● **GIVEN RECORDS**:
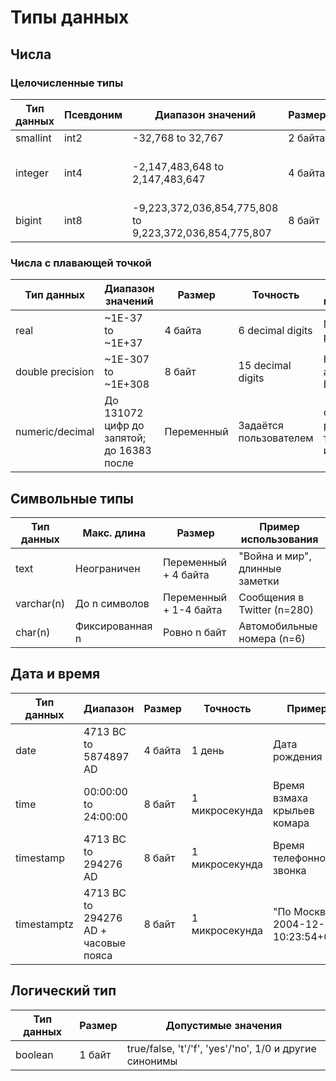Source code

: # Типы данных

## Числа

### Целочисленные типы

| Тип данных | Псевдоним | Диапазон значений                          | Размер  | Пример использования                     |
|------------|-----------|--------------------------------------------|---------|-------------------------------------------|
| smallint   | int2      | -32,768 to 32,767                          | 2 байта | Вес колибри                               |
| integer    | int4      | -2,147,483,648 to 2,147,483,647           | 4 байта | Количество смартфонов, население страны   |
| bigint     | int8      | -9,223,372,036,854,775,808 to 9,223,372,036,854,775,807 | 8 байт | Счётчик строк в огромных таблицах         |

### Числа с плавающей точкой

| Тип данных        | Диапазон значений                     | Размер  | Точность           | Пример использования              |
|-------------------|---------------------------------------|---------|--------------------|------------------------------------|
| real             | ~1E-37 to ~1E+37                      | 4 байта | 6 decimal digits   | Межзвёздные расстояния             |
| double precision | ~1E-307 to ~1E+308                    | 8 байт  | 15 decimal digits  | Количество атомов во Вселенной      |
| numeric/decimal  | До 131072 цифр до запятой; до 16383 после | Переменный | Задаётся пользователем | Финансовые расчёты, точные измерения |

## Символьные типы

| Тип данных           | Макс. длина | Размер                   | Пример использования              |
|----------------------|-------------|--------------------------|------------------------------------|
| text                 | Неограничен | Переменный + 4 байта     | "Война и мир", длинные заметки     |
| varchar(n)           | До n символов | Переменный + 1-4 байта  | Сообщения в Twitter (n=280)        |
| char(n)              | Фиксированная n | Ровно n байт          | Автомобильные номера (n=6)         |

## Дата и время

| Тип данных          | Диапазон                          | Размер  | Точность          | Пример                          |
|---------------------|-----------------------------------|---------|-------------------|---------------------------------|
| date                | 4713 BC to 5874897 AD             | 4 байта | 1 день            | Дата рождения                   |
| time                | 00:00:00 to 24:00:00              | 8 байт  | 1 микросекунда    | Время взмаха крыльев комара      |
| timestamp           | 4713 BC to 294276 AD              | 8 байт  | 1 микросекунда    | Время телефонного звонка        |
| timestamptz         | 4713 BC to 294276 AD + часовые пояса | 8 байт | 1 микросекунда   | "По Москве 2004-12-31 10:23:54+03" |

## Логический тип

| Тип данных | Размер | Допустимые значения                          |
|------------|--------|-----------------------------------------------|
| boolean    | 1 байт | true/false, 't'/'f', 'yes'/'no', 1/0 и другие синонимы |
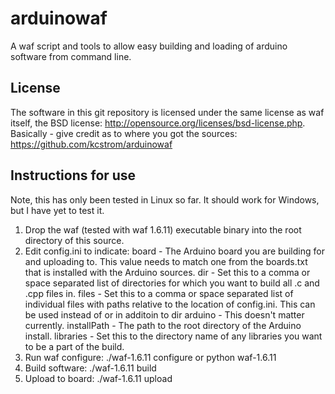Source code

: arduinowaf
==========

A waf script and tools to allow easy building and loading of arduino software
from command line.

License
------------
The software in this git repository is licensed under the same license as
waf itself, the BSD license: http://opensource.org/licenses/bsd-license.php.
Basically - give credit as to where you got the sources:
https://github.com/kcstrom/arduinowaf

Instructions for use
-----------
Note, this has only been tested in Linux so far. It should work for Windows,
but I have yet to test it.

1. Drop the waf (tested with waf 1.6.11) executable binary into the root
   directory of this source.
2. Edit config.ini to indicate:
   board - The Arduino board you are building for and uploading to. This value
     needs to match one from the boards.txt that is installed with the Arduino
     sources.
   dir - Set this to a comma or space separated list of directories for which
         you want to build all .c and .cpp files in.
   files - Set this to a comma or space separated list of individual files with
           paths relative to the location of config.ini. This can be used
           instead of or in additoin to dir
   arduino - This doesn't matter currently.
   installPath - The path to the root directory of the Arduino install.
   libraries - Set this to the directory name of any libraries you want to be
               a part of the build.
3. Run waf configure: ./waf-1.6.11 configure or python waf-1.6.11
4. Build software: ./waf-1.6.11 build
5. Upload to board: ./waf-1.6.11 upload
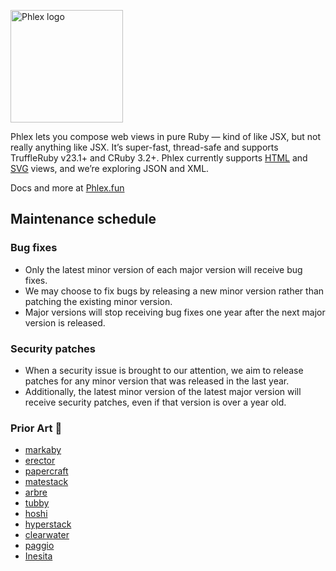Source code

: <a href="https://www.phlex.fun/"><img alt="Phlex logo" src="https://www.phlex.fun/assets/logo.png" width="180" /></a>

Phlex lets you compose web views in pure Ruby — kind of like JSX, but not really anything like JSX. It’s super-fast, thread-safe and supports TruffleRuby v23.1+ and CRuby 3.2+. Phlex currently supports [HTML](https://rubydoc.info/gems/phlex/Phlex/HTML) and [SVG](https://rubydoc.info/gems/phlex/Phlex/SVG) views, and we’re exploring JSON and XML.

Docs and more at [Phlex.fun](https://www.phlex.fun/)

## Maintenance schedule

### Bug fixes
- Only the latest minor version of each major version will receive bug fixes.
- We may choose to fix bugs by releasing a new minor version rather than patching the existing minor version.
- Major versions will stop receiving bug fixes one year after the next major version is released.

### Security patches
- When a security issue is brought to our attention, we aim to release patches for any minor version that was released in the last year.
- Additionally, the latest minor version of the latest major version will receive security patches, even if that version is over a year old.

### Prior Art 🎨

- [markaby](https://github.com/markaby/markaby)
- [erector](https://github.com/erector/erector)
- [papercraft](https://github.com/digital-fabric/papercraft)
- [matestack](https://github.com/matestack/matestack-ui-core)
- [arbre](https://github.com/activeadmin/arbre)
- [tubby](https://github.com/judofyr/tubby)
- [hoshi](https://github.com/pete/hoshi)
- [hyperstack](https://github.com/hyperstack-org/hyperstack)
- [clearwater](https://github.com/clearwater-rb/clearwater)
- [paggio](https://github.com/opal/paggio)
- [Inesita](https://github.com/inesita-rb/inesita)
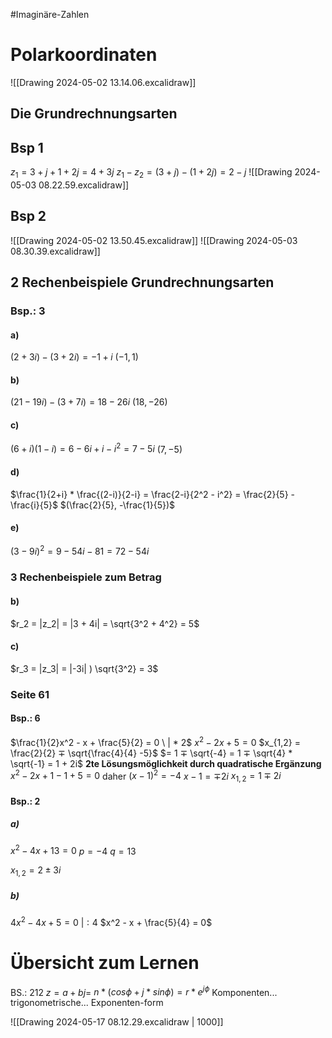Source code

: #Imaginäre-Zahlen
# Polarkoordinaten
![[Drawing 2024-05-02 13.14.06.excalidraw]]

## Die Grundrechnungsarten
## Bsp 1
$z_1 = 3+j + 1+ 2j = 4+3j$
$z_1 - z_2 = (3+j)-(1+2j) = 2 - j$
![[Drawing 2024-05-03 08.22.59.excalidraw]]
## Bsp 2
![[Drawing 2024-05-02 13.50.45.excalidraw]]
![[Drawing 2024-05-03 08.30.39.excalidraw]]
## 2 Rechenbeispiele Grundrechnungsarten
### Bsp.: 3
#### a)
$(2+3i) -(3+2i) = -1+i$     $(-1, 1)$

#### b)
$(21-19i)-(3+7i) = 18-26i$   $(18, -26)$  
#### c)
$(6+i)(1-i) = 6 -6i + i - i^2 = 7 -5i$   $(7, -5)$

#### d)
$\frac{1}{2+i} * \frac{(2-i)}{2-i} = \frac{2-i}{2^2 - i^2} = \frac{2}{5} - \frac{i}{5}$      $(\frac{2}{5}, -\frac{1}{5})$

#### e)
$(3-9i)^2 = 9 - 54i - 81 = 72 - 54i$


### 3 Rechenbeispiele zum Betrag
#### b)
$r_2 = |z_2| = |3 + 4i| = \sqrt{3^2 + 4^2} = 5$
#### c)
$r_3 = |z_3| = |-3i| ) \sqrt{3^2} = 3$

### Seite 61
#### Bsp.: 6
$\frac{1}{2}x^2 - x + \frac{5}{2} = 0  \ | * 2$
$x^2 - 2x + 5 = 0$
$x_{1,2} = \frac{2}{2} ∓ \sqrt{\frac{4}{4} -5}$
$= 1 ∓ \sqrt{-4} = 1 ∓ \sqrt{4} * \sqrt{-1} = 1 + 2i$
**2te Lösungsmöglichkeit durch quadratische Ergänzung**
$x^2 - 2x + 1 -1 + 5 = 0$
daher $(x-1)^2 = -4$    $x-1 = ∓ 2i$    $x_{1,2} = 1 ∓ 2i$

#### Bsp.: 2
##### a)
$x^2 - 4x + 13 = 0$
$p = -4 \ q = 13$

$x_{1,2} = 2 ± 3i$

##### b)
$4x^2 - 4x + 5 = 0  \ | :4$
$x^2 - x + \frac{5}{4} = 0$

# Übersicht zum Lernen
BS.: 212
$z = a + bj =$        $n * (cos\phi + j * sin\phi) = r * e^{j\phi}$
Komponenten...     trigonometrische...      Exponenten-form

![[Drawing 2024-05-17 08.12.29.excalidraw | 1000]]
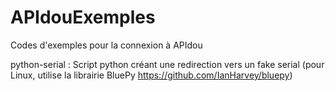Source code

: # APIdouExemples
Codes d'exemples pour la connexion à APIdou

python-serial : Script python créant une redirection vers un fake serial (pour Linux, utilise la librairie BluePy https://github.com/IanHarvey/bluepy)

● **ACTIVITY**: Pictures stay out. Repeat only the lines from the beginning of the data through the line that has "-32,768 to 32,767".

● **EXERCISE OUTPUT**:
Source code

: # Типы данных

## Числа

### Целочисленные типы

| Тип данных | Псевдоним | Диапазон значений                          | Размер  | Пример использования                     |
|------------|-----------|--------------------------------------------|---------|-------------------------------------------|
| smallint   | int2      | -32,768 to 32,767                          | 2 байта | Вес колибри                               |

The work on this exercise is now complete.